[Extracted records]
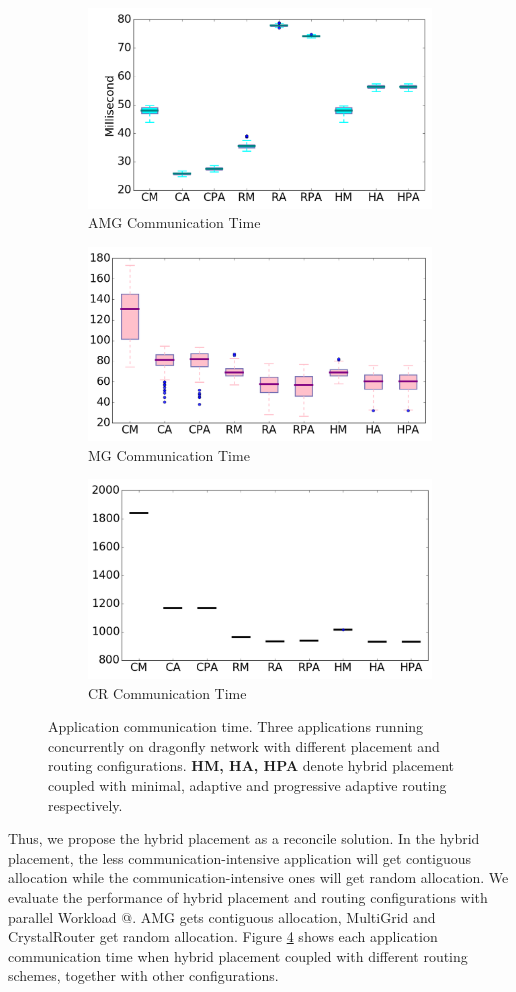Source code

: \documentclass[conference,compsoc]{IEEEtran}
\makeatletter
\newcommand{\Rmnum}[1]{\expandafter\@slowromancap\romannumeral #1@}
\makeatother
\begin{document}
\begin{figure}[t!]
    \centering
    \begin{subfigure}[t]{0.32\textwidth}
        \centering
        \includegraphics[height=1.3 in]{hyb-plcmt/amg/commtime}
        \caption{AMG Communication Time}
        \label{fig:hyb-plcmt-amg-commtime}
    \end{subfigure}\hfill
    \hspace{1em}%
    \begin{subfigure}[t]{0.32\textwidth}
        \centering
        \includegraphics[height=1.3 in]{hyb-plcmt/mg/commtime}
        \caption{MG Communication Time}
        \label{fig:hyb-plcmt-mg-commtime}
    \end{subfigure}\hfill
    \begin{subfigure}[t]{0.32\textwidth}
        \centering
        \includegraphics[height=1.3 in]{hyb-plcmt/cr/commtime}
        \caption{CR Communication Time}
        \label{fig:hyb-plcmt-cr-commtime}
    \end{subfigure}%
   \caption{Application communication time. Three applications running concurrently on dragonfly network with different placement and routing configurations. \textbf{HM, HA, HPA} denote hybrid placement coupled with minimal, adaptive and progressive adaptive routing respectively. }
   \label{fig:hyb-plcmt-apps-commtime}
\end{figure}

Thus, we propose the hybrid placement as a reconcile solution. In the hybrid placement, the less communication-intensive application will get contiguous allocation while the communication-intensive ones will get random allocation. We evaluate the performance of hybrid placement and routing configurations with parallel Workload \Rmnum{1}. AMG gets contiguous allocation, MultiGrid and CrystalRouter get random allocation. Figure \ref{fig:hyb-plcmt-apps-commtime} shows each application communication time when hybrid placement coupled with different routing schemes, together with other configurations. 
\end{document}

**WHAT YOU SHOULD DO**
Write every entry again exactly as given, skipping the pictures.

**THE COMPLETED TASK**
Source code

: \documentclass[conference,compsoc]{IEEEtran}
\makeatletter
\newcommand{\Rmnum}[1]{\expandafter\@slowromancap\romannumeral #1@}
\makeatother
\begin{document}
\begin{figure}[t!]
    \centering
    \begin{subfigure}[t]{0.32\textwidth}
        \centering
        \includegraphics[height=1.3 in]{hyb-plcmt/amg/commtime}
        \caption{AMG Communication Time}
        \label{fig:hyb-plcmt-amg-commtime}
    \end{subfigure}\hfill
    \hspace{1em}%
    \begin{subfigure}[t]{0.32\textwidth}
        \centering
        \includegraphics[height=1.3 in]{hyb-plcmt/mg/commtime}
        \caption{MG Communication Time}
        \label{fig:hyb-plcmt-mg-commtime}
    \end{subfigure}\hfill
    \begin{subfigure}[t]{0.32\textwidth}
        \centering
        \includegraphics[height=1.3 in]{hyb-plcmt/cr/commtime}
        \caption{CR Communication Time}
        \label{fig:hyb-plcmt-cr-commtime}
    \end{subfigure}%
   \caption{Application communication time. Three applications running concurrently on dragonfly network with different placement and routing configurations. \textbf{HM, HA, HPA} denote hybrid placement coupled with minimal, adaptive and progressive adaptive routing respectively. }
   \label{fig:hyb-plcmt-apps-commtime}
\end{figure}

Thus, we propose the hybrid placement as a reconcile solution. In the hybrid placement, the less communication-intensive application will get contiguous allocation while the communication-intensive ones will get random allocation. We evaluate the performance of hybrid placement and routing configurations with parallel Workload \Rmnum{1}. AMG gets contiguous allocation, MultiGrid and CrystalRouter get random allocation. Figure \ref{fig:hyb-plcmt-apps-commtime} shows each application communication time when hybrid placement coupled with different routing schemes, together with other configurations. 
\end{document}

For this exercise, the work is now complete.